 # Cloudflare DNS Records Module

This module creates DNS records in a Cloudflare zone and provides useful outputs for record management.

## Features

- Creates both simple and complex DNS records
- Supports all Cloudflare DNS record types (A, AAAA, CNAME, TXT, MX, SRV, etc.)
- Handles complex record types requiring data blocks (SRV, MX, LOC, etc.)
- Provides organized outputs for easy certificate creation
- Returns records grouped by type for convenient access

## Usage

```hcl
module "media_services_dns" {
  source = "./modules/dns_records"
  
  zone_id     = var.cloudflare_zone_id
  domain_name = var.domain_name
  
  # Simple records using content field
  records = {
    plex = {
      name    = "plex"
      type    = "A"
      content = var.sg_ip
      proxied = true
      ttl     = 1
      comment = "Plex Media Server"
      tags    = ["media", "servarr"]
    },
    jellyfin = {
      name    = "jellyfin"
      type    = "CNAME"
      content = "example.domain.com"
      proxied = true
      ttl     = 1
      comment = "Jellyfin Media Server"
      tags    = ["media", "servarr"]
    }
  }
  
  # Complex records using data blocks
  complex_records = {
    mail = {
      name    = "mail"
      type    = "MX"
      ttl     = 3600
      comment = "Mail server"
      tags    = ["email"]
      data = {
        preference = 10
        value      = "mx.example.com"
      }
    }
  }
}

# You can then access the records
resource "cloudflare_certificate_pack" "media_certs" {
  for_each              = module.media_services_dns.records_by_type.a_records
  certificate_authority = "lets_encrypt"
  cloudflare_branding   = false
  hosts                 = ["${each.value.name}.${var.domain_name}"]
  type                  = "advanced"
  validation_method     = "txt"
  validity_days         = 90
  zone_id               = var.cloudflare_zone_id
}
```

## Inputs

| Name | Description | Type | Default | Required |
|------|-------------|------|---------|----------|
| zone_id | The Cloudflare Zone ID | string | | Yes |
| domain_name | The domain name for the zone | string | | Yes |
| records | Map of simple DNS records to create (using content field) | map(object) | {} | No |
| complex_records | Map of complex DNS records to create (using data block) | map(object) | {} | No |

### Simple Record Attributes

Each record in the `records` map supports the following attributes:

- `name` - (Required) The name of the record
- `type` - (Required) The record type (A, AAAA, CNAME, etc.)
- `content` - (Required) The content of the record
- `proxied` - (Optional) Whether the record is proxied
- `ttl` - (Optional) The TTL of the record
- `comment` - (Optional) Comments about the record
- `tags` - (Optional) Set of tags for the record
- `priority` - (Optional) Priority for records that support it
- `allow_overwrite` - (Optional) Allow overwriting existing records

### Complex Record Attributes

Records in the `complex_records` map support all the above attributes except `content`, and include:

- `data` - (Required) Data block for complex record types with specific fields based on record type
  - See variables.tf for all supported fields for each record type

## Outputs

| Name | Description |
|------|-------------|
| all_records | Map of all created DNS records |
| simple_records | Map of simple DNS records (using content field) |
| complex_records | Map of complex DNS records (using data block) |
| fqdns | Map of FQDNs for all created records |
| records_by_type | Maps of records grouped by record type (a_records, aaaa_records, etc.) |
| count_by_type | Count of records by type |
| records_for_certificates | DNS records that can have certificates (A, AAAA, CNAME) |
---
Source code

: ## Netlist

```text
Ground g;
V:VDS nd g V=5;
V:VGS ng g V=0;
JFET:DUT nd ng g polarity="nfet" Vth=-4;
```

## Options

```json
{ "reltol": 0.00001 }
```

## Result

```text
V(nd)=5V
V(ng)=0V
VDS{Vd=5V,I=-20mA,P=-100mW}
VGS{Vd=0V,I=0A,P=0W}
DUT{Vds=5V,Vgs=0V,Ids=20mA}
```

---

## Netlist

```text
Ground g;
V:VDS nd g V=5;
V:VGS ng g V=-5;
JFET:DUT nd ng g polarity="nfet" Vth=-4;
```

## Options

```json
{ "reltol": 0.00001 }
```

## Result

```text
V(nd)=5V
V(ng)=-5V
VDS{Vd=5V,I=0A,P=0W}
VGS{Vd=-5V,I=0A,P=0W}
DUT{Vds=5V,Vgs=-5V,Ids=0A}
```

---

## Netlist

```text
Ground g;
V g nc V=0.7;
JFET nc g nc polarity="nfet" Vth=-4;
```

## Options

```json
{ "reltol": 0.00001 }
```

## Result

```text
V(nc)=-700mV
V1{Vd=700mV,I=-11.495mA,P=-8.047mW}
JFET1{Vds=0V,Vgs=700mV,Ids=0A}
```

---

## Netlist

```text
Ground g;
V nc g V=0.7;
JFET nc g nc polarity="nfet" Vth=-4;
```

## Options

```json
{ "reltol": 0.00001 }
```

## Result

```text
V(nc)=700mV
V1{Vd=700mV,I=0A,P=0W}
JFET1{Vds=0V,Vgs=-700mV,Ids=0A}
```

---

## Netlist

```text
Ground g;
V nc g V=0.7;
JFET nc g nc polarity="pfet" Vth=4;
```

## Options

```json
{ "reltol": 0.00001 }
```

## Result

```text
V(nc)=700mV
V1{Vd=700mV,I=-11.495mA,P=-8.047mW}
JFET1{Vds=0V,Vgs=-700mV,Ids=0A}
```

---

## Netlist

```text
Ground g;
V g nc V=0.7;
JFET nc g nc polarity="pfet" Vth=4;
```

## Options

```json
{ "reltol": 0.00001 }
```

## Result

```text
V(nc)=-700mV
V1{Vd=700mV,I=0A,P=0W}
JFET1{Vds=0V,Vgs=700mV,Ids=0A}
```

- [What this task involves]
All lines above from the one holding "# Cloudflare DNS Records Module" to the one holding "- Handles complex", inclusive, are to be copied exactly; no other line is wanted.

- [Completed exercise]
 # Cloudflare DNS Records Module

This module creates DNS records in a Cloudflare zone and provides useful outputs for record management.

## Features

- Creates both simple and complex DNS records
- Supports all Cloudflare DNS record types (A, AAAA, CNAME, TXT, MX, SRV, etc.)
- Handles complex record types requiring data blocks (SRV, MX, LOC, etc.)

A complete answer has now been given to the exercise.